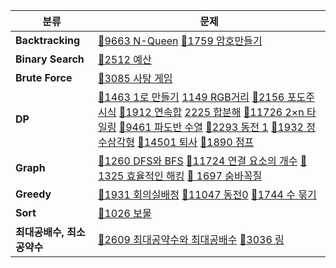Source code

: 
| 분류                             | 문제                                                         |
| -------------------------------- | ------------------------------------------------------------ |
| **Backtracking**                   | [🥇9663 N-Queen](https://www.acmicpc.net/problem/9663)  [🥇1759 암호만들기](https://www.acmicpc.net/problem/1759) |
| **Binary Search**                 | [🥈2512 예산](https://www.acmicpc.net/problem/2512) |
| **Brute Force**                        | [🥈3085 사탕 게임](https://www.acmicpc.net/problem/3085) |
| **DP**                           | [🥈1463 1로 만들기](https://www.acmicpc.net/problem/1463) [1149 RGB거리](https://www.acmicpc.net/problem/1149)  [🥈2156 포도주 시식](https://www.acmicpc.net/problem/2156) [🥈1912 연속합](https://www.acmicpc.net/problem/1912) [2225 합분해](https://www.acmicpc.net/problem/2225) [🥈11726 2×n 타일링](https://www.acmicpc.net/problem/11726) [🥈9461 파도반 수열](https://www.acmicpc.net/problem/9461) [🥇2293 동전 1](https://www.acmicpc.net/problem/2293) [🥈1932 정수삼각형](https://www.acmicpc.net/problem/1932) [🥈14501 퇴사](https://www.acmicpc.net/problem/14501) [🥈1890 점프](https://www.acmicpc.net/problem/1890) |
| **Graph**                          | [🥈1260 DFS와 BFS](https://www.acmicpc.net/problem/1260) [🥈11724 연결 요소의 개수](https://www.acmicpc.net/problem/11724) [🥈1325 효율적인 해킹]() [🥈 1697 숨바꼭질](https://www.acmicpc.net/problem/1697) |
| **Greedy**                            | [🥈1931 회의실배정](https://www.acmicpc.net/problem/1931) [🥈11047 동전0](https://www.acmicpc.net/problem/11047) [🥇1744 수 묶기](https://www.acmicpc.net/problem/1744)  |
| **Sort**                                | [🥈1026 보물](https://www.acmicpc.net/problem/1026) |
| **최대공배수, 최소공약수**            | [🥉2609 최대공약수와 최대공배수](https://www.acmicpc.net/problem/2609) [🥈3036 링](https://www.acmicpc.net/problem/3036) |
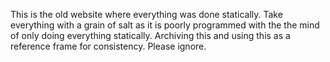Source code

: This is the old website where everything was done statically. Take everything with a grain of salt as it is poorly programmed with the the mind of only doing everything statically. Archiving this and using this as a reference frame for consistency. Please ignore.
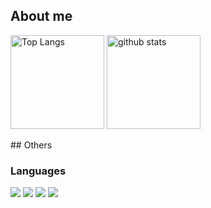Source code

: ## About me
<p align="left"> 
  <img alt="Top Langs" height="150px" src="https://github-readme-stats.vercel.app/api/top-langs/?username=emak-gg&layout=compact&show_icons=true&theme=dark" />
  <img alt="github stats" height="150px" src="https://github-readme-stats.vercel.app/api?username=emak-gg&theme=dark&show_icons=ture" />
</p>
## Others

### Languages
![](https://img.shields.io/badge/Node.js-3c873a?labelColor=black&logo=node.js) 
![](https://img.shields.io/badge/JavaScript-F7DF1E?labelColor=black&logo=JavaScript)
![](https://img.shields.io/badge/HTML5-E34F26?labelColor=black&logo=HTML5)
![](https://img.shields.io/badge/CSS3-1572B6?labelColor=black&logo=CSS3)
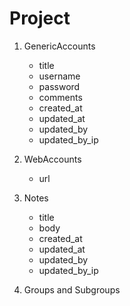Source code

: # Project

1. GenericAccounts
    * title
    * username
    * password
    * comments
    * created_at
    * updated_at
    * updated_by
    * updated_by_ip
    
2. WebAccounts
    * url
    
3. Notes
    * title
    * body
    * created_at
    * updated_at
    * updated_by
    * updated_by_ip
    
4. Groups and Subgroups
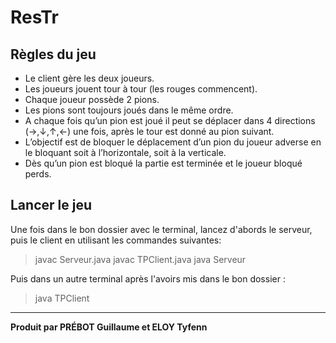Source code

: # ResTr

## Règles du jeu
- Le client gère les deux joueurs. 
- Les joueurs jouent tour à tour (les rouges commencent). 
- Chaque joueur possède 2 pions. 
- Les pions sont toujours joués dans le même ordre.
- A chaque fois qu’un pion est joué il peut se déplacer dans 4 directions (→,↓,↑,←) une fois, après le tour est donné au pion suivant.
- L’objectif est de bloquer le déplacement d’un pion du joueur adverse en le bloquant soit à l’horizontale, soit à la verticale.
- Dès qu’un pion est bloqué la partie est terminée et le joueur bloqué perds.

## Lancer le jeu

Une fois dans le bon dossier avec le terminal, lancez d'abords le serveur, puis le client en utilisant les commandes suivantes:
> javac Serveur.java
> javac TPClient.java
> java Serveur

Puis dans un autre terminal après l'avoirs mis dans le bon dossier :
> java TPClient

***

**Produit par PRÉBOT Guillaume et ELOY Tyfenn**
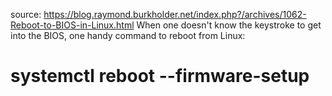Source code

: source: https://blog.raymond.burkholder.net/index.php?/archives/1062-Reboot-to-BIOS-in-Linux.html
When one doesn't know the keystroke to get into the BIOS, one handy command to reboot from Linux:

# systemctl reboot --firmware-setup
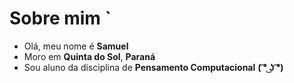 # Sobre mim `
- Olá, meu nome é **Samuel** 
- Moro em **Quinta do Sol**, **Paraná**
- Sou aluno da disciplina de **Pensamento Computacional**
**( ͡° ͜ʖ ͡°)**
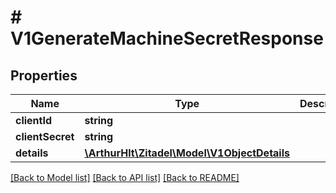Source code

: # # V1GenerateMachineSecretResponse

## Properties

Name | Type | Description | Notes
------------ | ------------- | ------------- | -------------
**clientId** | **string** |  | [optional]
**clientSecret** | **string** |  | [optional]
**details** | [**\ArthurHlt\Zitadel\Model\V1ObjectDetails**](V1ObjectDetails.md) |  | [optional]

[[Back to Model list]](../../README.md#models) [[Back to API list]](../../README.md#endpoints) [[Back to README]](../../README.md)
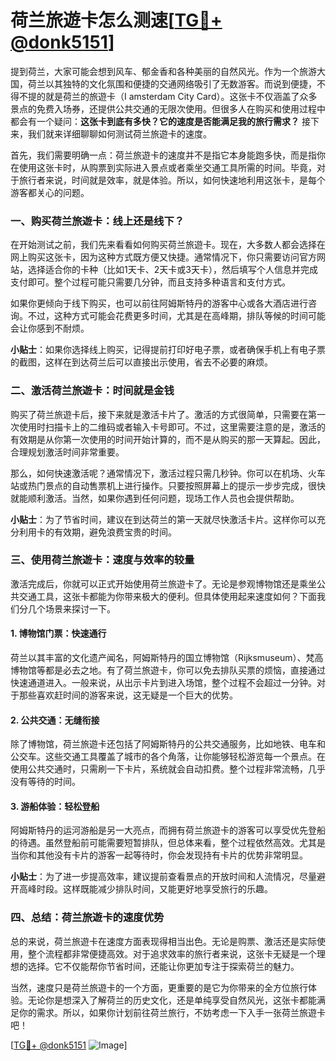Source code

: # 荷兰旅遊卡怎么测速[[TG💪+ @donk5151](https://t.me/s/donk5151)]

提到荷兰，大家可能会想到风车、郁金香和各种美丽的自然风光。作为一个旅游大国，荷兰以其独特的文化氛围和便捷的交通网络吸引了无数游客。而说到便捷，不得不提的就是荷兰的旅遊卡（I amsterdam City Card）。这张卡不仅涵盖了众多景点的免费入场券，还提供公共交通的无限次使用。但很多人在购买和使用过程中都会有一个疑问：**这张卡到底有多快？它的速度是否能满足我的旅行需求？** 接下来，我们就来详细聊聊如何测试荷兰旅遊卡的速度。

首先，我们需要明确一点：荷兰旅遊卡的速度并不是指它本身能跑多快，而是指你在使用这张卡时，从购票到实际进入景点或者乘坐交通工具所需的时间。毕竟，对于旅行者来说，时间就是效率，就是体验。所以，如何快速地利用这张卡，是每个游客都关心的问题。

### **一、购买荷兰旅遊卡：线上还是线下？**

在开始测试之前，我们先来看看如何购买荷兰旅遊卡。现在，大多数人都会选择在网上购买这张卡，因为这种方式既方便又快捷。通常情况下，你只需要访问官方网站，选择适合你的卡种（比如1天卡、2天卡或3天卡），然后填写个人信息并完成支付即可。整个过程可能只需要几分钟，而且支持多种语言和支付方式。

如果你更倾向于线下购买，也可以前往阿姆斯特丹的游客中心或各大酒店进行咨询。不过，这种方式可能会花费更多时间，尤其是在高峰期，排队等候的时间可能会让你感到不耐烦。

**小贴士**：如果你选择线上购买，记得提前打印好电子票，或者确保手机上有电子票的截图，这样在到达荷兰后可以直接出示使用，省去不必要的麻烦。

### **二、激活荷兰旅遊卡：时间就是金钱**

购买了荷兰旅遊卡后，接下来就是激活卡片了。激活的方式很简单，只需要在第一次使用时扫描卡上的二维码或者输入卡号即可。不过，这里需要注意的是，激活的有效期是从你第一次使用的时间开始计算的，而不是从购买的那一天算起。因此，合理规划激活时间非常重要。

那么，如何快速激活呢？通常情况下，激活过程只需几秒钟。你可以在机场、火车站或热门景点的自动售票机上进行操作。只要按照屏幕上的提示一步步完成，很快就能顺利激活。当然，如果你遇到任何问题，现场工作人员也会提供帮助。

**小贴士**：为了节省时间，建议在到达荷兰的第一天就尽快激活卡片。这样你可以充分利用卡的有效期，避免浪费宝贵的时间。

### **三、使用荷兰旅遊卡：速度与效率的较量**

激活完成后，你就可以正式开始使用荷兰旅遊卡了。无论是参观博物馆还是乘坐公共交通工具，这张卡都能为你带来极大的便利。但具体使用起来速度如何？下面我们分几个场景来探讨一下。

#### **1. 博物馆门票：快速通行**

荷兰以其丰富的文化遗产闻名，阿姆斯特丹的国立博物馆（Rijksmuseum）、梵高博物馆等都是必去之地。有了荷兰旅遊卡，你可以免去排队买票的烦恼，直接通过快速通道进入。一般来说，从出示卡片到进入场馆，整个过程不会超过一分钟。对于那些喜欢赶时间的游客来说，这无疑是一个巨大的优势。

#### **2. 公共交通：无缝衔接**

除了博物馆，荷兰旅遊卡还包括了阿姆斯特丹的公共交通服务，比如地铁、电车和公交车。这些交通工具覆盖了城市的各个角落，让你能够轻松游览每一个景点。在使用公共交通时，只需刷一下卡片，系统就会自动扣费。整个过程非常流畅，几乎没有等待的时间。

#### **3. 游船体验：轻松登船**

阿姆斯特丹的运河游船是另一大亮点，而拥有荷兰旅遊卡的游客可以享受优先登船的待遇。虽然登船前可能需要短暂排队，但总体来看，整个过程依然高效。尤其是当你和其他没有卡片的游客一起等待时，你会发现持有卡片的优势非常明显。

**小贴士**：为了进一步提高效率，建议提前查看景点的开放时间和人流情况，尽量避开高峰时段。这样既能减少排队时间，又能更好地享受旅行的乐趣。

### **四、总结：荷兰旅遊卡的速度优势**

总的来说，荷兰旅遊卡在速度方面表现得相当出色。无论是购票、激活还是实际使用，整个流程都非常便捷高效。对于追求效率的旅行者来说，这张卡无疑是一个理想的选择。它不仅能帮你节省时间，还能让你更加专注于探索荷兰的魅力。

当然，速度只是荷兰旅遊卡的一个方面，更重要的是它为你带来的全方位旅行体验。无论你是想深入了解荷兰的历史文化，还是单纯享受自然风光，这张卡都能满足你的需求。所以，如果你计划前往荷兰旅行，不妨考虑一下入手一张荷兰旅遊卡吧！

[[TG💪+ @donk5151](https://t.me/s/donk5151) ![Image](https://i.postimg.cc/rwNCRYN7/Snipaste-2025-04-30-17-27-05.png)]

=-=-=-=-=

INSTRUCTIONS TO FOLLOW:
Wherever the word "github" appears in a line of the data, copy that line.

ANSWER SECTION:
  <img alt="Top Langs" height="150px" src="https://github-readme-stats.vercel.app/api/top-langs/?username=emak-gg&layout=compact&show_icons=true&theme=dark" />
  <img alt="github stats" height="150px" src="https://github-readme-stats.vercel.app/api?username=emak-gg&theme=dark&show_icons=ture" />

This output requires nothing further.